Elbtunnel – some postcard views


The Elbtunnel in Hamburg was one of the wonders of the age when it opened in 1911 at the height of the picture postcard boom. This small selection shows how postcard publishers marked this triumph of technology. The cameras have been focused on the tunnel entrance or the tiled roadway and associated vehicle traffic. The second from last is, unusually for a postcard, almost a documentary image foregrounded by two working men, presumably on their way to or from Blohm & Voss shipyard. Most of the other figures and vehicles have been clumsily imported from another source. This applies to nearly all the figures visible in these cards – all victims of slapdash montage and heavy-handed re-touching. The antiquated vehicles enhance the period charm of the images – a charm that is purely retrospective and would have been invisible to contemporary purchasers.





Tuesday, 7 August 2018

Tunnel walking in Hamburg


There are two tunnels under the River Elbe in Hamburg. The most important is the Neue Elbtunnel, large enough to carry 8 lanes of traffic on the Bundesautobahn 7. Built in 1975 (and extended in 2002), it can take up to 150,000 vehicles per day. The other is the 1911 Elbtunnel, which although superseded by the 1975 tunnel has been kept in use and still offers pedestrians, cyclists and motorists the opportunity to cross the Elbe.
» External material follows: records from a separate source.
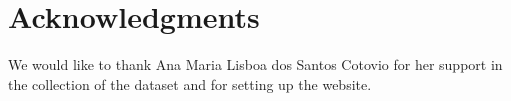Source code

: \section*{Acknowledgments}

We would like to thank Ana Maria Lisboa dos Santos Cotovio for her support in the collection of the dataset and for setting up the website. 

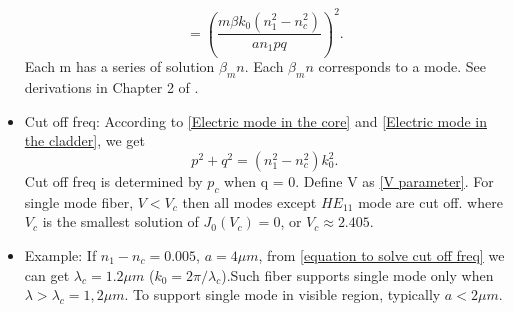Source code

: \documentclass[12pt]{extarticle}
\numberwithin{equation}{section}
\numberwithin{figure}{section}
\numberwithin{table}{section}
\newcommand{\<}{\langle}
\renewcommand{\>}{\rangle}
\theoremstyle{definition}
\begin{document}
\begin{itemize}
                    \begin{equation}
                        [\frac{J_m^{'} (pa)}{pJ_m(pa)}+\frac{K_m^{'} (qa)}{qK_m(qa)}][\frac{J_m^{'} (pa)}{pJ_m(pa)}+\frac{n_c^2}{n_1^2}\frac{K_m^{'} (qa)}{qK_m(qa)}]=(\frac{m\beta k_0(n_1^2-n_c^2)}{an_1 pq})^2.
                        \label{eigen value equation of beta}
                    \end{equation}
                    Each m has a series of solution $\beta_mn$. Each $\beta_mn$ corresponds to a mode. See derivations in Chapter 2 of \cite{marcuse_theory_1991}.
                \item Cut off freq: According to \autoref{Electric mode in the core} and \autoref{Electric mode in the cladder}, we get
                    \begin{equation}
                        p^2+q^2=(n_1^2-n_c^2)k_0^2.
                        \label{equation to solve cut off freq}
                    \end{equation}
                    Cut off freq is determined by $p_c$ when q = 0. Define V as \autoref{V parameter}. For single mode fiber, $V<V_c$ then all modes except $HE_{11}$ mode are cut off. where $V_c$ is the smallest solution of $J_0(V_c)=0$, or $V_c\approx 2.405$.
                \item Example: If $n_1-n_c=0.005$, $a=4\mu m$, from \autoref{equation to solve cut off freq} we can get $\lambda_c=1.2\mu m$ ($k_0=2\pi/\lambda_c$).Such fiber supports single mode only when $\lambda>\lambda_c=1,2\mu m$. To support single mode in visible region, typically $a<2\mu m$.
             \end{itemize}
\end{document}

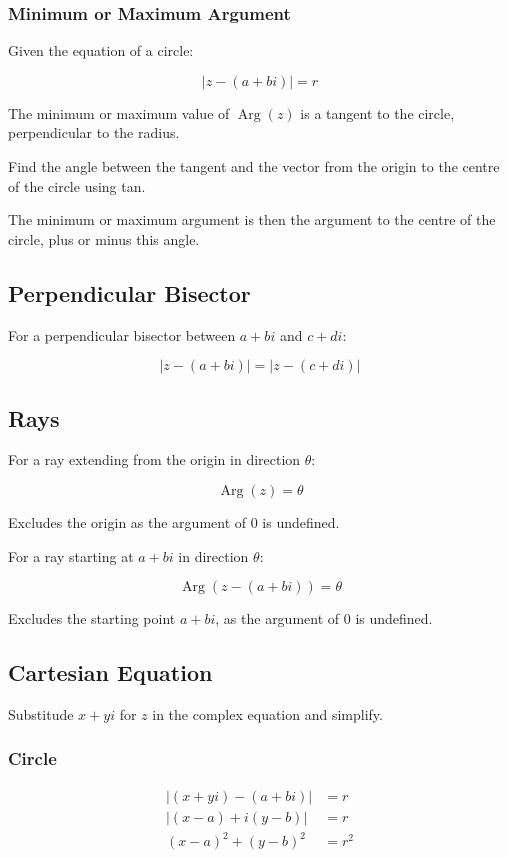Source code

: \documentclass[a4paper,11pt]{report}
\DeclareMathOperator\Arg{Arg}
\begin{document}
\subsubsection{Minimum or Maximum Argument}

Given the equation of a circle:

$$
\lvert z - (a + bi) \rvert = r
$$

The minimum or maximum value of $\Arg(z)$ is a tangent to the circle,
perpendicular to the radius.

Find the angle between the tangent and the vector from the origin to the centre
of the circle using tan.

The minimum or maximum argument is then the argument to the centre of the
circle, plus or minus this angle.

\subsection{Perpendicular Bisector}

For a perpendicular bisector between $a + bi$ and $c + di$:

$$
\lvert z - (a + bi) \rvert = \lvert z - (c + di) \rvert
$$

\subsection{Rays}

For a ray extending from the origin in direction $\theta$:

$$
\Arg(z) = \theta
$$

Excludes the origin as the argument of 0 is undefined.

For a ray starting at $a + bi$ in direction $\theta$:

$$
\Arg(z - (a + bi)) = \theta
$$

Excludes the starting point $a + bi$, as the argument of 0 is undefined.

\subsection{Cartesian Equation}

Substitude $x + yi$ for $z$ in the complex equation and simplify.

\subsubsection{Circle}

$$
\begin{aligned}
\lvert (x + yi) - (a + bi) \rvert & = r \\
\lvert (x - a) + i(y - b) \rvert & = r \\
(x - a)^2 + (y - b)^2 & = r^2 \\
\end{aligned}
$$
\end{document}
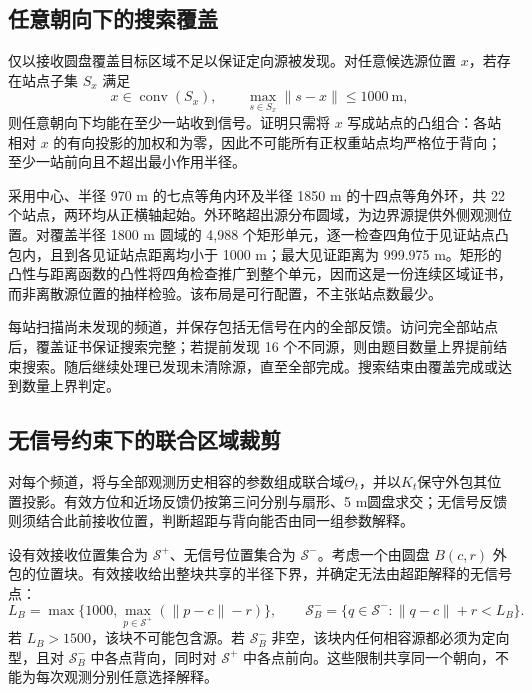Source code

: \subsection{任意朝向下的搜索覆盖}

仅以接收圆盘覆盖目标区域不足以保证定向源被发现。对任意候选源位置 $x$，若存在站点子集 $S_x$ 满足
\begin{equation}
 x\in\operatorname{conv}(S_x),\qquad
 \max_{s\in S_x}\|s-x\|\le1000\ \mathrm m,
 \label{eq:q4r-cover}
\end{equation}
则任意朝向下均能在至少一站收到信号。证明只需将 $x$ 写成站点的凸组合：各站相对 $x$ 的有向投影的加权和为零，因此不可能所有正权重站点均严格位于背向；至少一站前向且不超出最小作用半径。

采用中心、半径 970 m 的七点等角内环及半径 1850 m 的十四点等角外环，共 22 个站点，两环均从正横轴起始。外环略超出源分布圆域，为边界源提供外侧观测位置。对覆盖半径 1800 m 圆域的 4,988 个矩形单元，逐一检查四角位于见证站点凸包内，且到各见证站点距离均小于 1000 m；最大见证距离为 999.975 m。矩形的凸性与距离函数的凸性将四角检查推广到整个单元，因而这是一份连续区域证书，而非离散源位置的抽样检验。该布局是可行配置，不主张站点数最少。

每站扫描尚未发现的频道，并保存包括无信号在内的全部反馈。访问完全部站点后，覆盖证书保证搜索完整；若提前发现 16 个不同源，则由题目数量上界提前结束搜索。随后继续处理已发现未清除源，直至全部完成。搜索结束由覆盖完成或达到数量上界判定。

\subsection{无信号约束下的联合区域裁剪}

对每个频道，将与全部观测历史相容的参数组成联合域$\Theta_t$，并以$K_t$保守外包其位置投影。有效方位和近场反馈仍按第三问分别与扇形、5 m圆盘求交；无信号反馈则须结合此前接收位置，判断超距与背向能否由同一组参数解释。

设有效接收位置集合为 $\mathcal S^+$、无信号位置集合为 $\mathcal S^-$。考虑一个由圆盘 $B(c,r)$ 外包的位置块。有效接收给出整块共享的半径下界，并确定无法由超距解释的无信号点：
\begin{equation}
 L_B=\max\{1000,\max_{p\in\mathcal S^+}(\|p-c\|-r)\},\qquad
 \mathcal S^-_B=\{q\in\mathcal S^-:\|q-c\|+r<L_B\}.
 \label{eq:q4r-forced}
\end{equation}
若 $L_B>1500$，该块不可能包含源。若 $\mathcal S^-_B$ 非空，该块内任何相容源都必须为定向型，且对 $\mathcal S^-_B$ 中各点背向，同时对 $\mathcal S^+$ 中各点前向。这些限制共享同一个朝向，不能为每次观测分别任意选择解释。

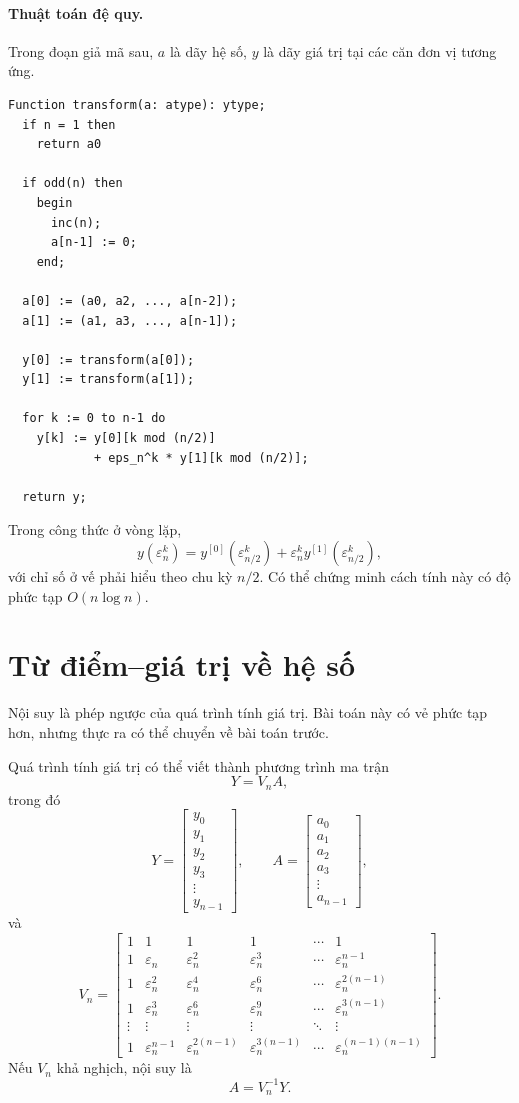 \documentclass[11pt]{article}
\newcommand{\eps}{\varepsilon}
\begin{document}
\paragraph{Thuật toán đệ quy.}
Trong đoạn giả mã sau, \(a\) là dãy hệ số, \(y\) là dãy giá trị tại các căn
đơn vị tương ứng.
\begin{verbatim}
Function transform(a: atype): ytype;
  if n = 1 then
    return a0

  if odd(n) then
    begin
      inc(n);
      a[n-1] := 0;
    end;

  a[0] := (a0, a2, ..., a[n-2]);
  a[1] := (a1, a3, ..., a[n-1]);

  y[0] := transform(a[0]);
  y[1] := transform(a[1]);

  for k := 0 to n-1 do
    y[k] := y[0][k mod (n/2)]
            + eps_n^k * y[1][k mod (n/2)];

  return y;
\end{verbatim}
Trong công thức ở vòng lặp,
\[
  y(\eps_n^k)
  =y^{[0]}(\eps_{n/2}^k)+\eps_n^k y^{[1]}(\eps_{n/2}^k),
\]
với chỉ số ở vế phải hiểu theo chu kỳ \(n/2\). Có thể chứng minh cách tính
này có độ phức tạp \(O(n\log n)\).

\section{Từ điểm--giá trị về hệ số}

Nội suy là phép ngược của quá trình tính giá trị. Bài toán này có vẻ phức
tạp hơn, nhưng thực ra có thể chuyển về bài toán trước.

Quá trình tính giá trị có thể viết thành phương trình ma trận
\[
  Y=V_nA,
\]
trong đó
\[
Y=
\begin{bmatrix}
y_0\\ y_1\\ y_2\\ y_3\\ \vdots\\ y_{n-1}
\end{bmatrix},
\qquad
A=
\begin{bmatrix}
a_0\\ a_1\\ a_2\\ a_3\\ \vdots\\ a_{n-1}
\end{bmatrix},
\]
và
\[
V_n=
\begin{bmatrix}
1 & 1 & 1 & 1 & \cdots & 1\\
1 & \eps_n & \eps_n^2 & \eps_n^3 & \cdots & \eps_n^{n-1}\\
1 & \eps_n^2 & \eps_n^4 & \eps_n^6 & \cdots & \eps_n^{2(n-1)}\\
1 & \eps_n^3 & \eps_n^6 & \eps_n^9 & \cdots & \eps_n^{3(n-1)}\\
\vdots & \vdots & \vdots & \vdots & \ddots & \vdots\\
1 & \eps_n^{n-1} & \eps_n^{2(n-1)} & \eps_n^{3(n-1)}
  & \cdots & \eps_n^{(n-1)(n-1)}
\end{bmatrix}.
\]
Nếu \(V_n\) khả nghịch, nội suy là
\[
  A=V_n^{-1}Y.
\]
\end{document}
The original Elbtunnel took 4 years to construct and has two large lifts to transport vehicles down to the tunnel entrances. Only one of the two tunnels is in use at present so the traffic flow is regulated to provide for north to south crossings in the morning and the reverse in the afternoon. The principal aim of the tunnel was to enable the 40,000 workers employed at Blohm & Voss shipyard on the south bank of the river to make the journey from their homes in St. Pauli without the need to queue for a ferry.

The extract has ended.